Eartha Kitt was, without a doubt, one of the greatest inspirations of my life. I remember first seeing her as Catwoman and recognizing her tantalizing "otherness." She wasn't like any other creature I had ever seen before but I knew if she was possible so was I.

This is the story of how I met and had lunch with Eartha Kitt.

For my birthday in 1994 the lovely man I was dating at the time took me to see Miss Eartha Kitt perform at Kimballs East in the East Bay outside of San Francisco. I can't remember if it was a surprise or not because it was a long time ago and I've had a lot of champagne since then. I remember he told me I should get dressed up. I'm sure I was wearing the blue gardenia print shift dress my friend Scott Pimentel made for me out of some gorgeous vintage 50's fabric his grandmother had given him. And I'm sure I felt like Samantha Stevens because at this point I was heavily into my Bewitched phase.
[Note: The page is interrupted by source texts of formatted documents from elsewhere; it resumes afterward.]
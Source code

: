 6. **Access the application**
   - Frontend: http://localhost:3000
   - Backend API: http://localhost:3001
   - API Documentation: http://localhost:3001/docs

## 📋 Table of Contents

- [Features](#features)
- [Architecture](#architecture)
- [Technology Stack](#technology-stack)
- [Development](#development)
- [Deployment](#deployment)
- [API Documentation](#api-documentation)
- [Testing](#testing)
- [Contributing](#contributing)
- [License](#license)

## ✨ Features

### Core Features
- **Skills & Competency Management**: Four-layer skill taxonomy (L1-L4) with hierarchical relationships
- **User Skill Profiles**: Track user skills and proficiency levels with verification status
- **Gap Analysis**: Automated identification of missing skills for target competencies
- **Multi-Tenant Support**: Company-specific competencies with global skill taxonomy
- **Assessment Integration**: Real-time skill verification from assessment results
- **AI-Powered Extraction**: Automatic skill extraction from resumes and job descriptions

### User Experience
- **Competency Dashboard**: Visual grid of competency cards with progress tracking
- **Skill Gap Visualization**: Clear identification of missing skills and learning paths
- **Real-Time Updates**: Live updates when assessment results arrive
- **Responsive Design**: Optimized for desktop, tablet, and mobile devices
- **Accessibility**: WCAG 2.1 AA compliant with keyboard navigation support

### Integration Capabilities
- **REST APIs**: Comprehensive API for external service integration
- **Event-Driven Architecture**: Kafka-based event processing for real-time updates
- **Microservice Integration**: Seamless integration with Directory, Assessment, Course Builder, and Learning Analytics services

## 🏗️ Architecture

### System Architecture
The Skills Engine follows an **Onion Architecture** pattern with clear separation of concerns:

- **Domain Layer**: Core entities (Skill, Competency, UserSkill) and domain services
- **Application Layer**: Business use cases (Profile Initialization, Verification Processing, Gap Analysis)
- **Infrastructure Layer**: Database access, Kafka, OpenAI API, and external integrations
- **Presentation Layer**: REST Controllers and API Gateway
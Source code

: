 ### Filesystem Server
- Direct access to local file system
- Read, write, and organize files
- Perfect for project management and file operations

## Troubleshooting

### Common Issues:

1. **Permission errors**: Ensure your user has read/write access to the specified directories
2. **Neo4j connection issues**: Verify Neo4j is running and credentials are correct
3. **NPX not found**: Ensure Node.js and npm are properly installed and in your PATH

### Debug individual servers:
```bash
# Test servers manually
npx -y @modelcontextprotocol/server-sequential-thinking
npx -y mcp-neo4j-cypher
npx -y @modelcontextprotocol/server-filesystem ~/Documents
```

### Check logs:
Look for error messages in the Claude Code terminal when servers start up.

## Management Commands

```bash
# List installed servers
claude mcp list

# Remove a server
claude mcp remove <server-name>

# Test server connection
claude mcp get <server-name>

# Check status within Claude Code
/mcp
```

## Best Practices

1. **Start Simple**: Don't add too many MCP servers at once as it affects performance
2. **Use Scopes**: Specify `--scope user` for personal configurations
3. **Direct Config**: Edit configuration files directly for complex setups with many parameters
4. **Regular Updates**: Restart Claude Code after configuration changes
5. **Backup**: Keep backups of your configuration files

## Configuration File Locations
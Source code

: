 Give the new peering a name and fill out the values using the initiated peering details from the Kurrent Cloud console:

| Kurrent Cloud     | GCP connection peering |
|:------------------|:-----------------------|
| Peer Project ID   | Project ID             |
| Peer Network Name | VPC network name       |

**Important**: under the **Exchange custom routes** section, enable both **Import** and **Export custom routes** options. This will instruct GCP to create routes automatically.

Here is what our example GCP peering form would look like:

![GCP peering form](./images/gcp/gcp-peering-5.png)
The idea of seeing Eartha Kitt live was one of the most thrilling experiences I could imagine. Not only had I been a fan of her as Catwoman when I was a child, but also several years later when she was making the rounds of talk shows after her return to America. I remember being mightily impressed by her story of having performed exclusively in Europe for several years prior because she was blacklisted after confronting Ladybird Johnson about the Vietnam War at a White house luncheon in the late 60s.

For some reason I think a lot of people are under the misconception that blacklisting only happened during the communist witch hunts of the 1950's but that isn't true and Eartha Kitt, along with many other people suffered for speaking out against the war. Even today it's very dangerous to speak your mind -- or to throw your shoes in protest. What's the latest on the Iraqi shoe tosser? He may be an international hero, but I haven't heard much of an outcry for his release here in America.

But I digress.

Kimball's East:

Eartha took the stage with a rousing rendition of 'I'm Still Here' which got me so excited I spontaneously (rather embarrassingly for my very gentlemanly boyfriend) jumped out of my seat screaming with delight. That would have been appropriate behavior at a rock concert and to me Eartha Kitt was much bigger and more wonderful than any rock star so I was slightly offended that the rest of the audience of older, bourgeois people weren't following suit (or cocktail dress as the case may be). Quickly my date grabbed me by the arm and pulled me back into my seat. After sussing out the situation I realized I'd better calm down.

The rest of the show is a total blur but I remember the divan, the flirting, the stunningly precise physicality, total command of the audience, her voice and something else -for lack of a better expression I would have to call it a Divine Feminine mystic spell she as casting. A challenge. I feel that everyday she walked the Earth, Eartha Kitt was a challenge to the status quo. That's why she was so powerful. Her gaze was fierce and unflinching.

Before the show Blake, my lovely fellow, had sent one perfect rose in full bloom and an engraved invitation to join us for drinks after the show at the Redwood Room at the Clift Hotel in San Francisco.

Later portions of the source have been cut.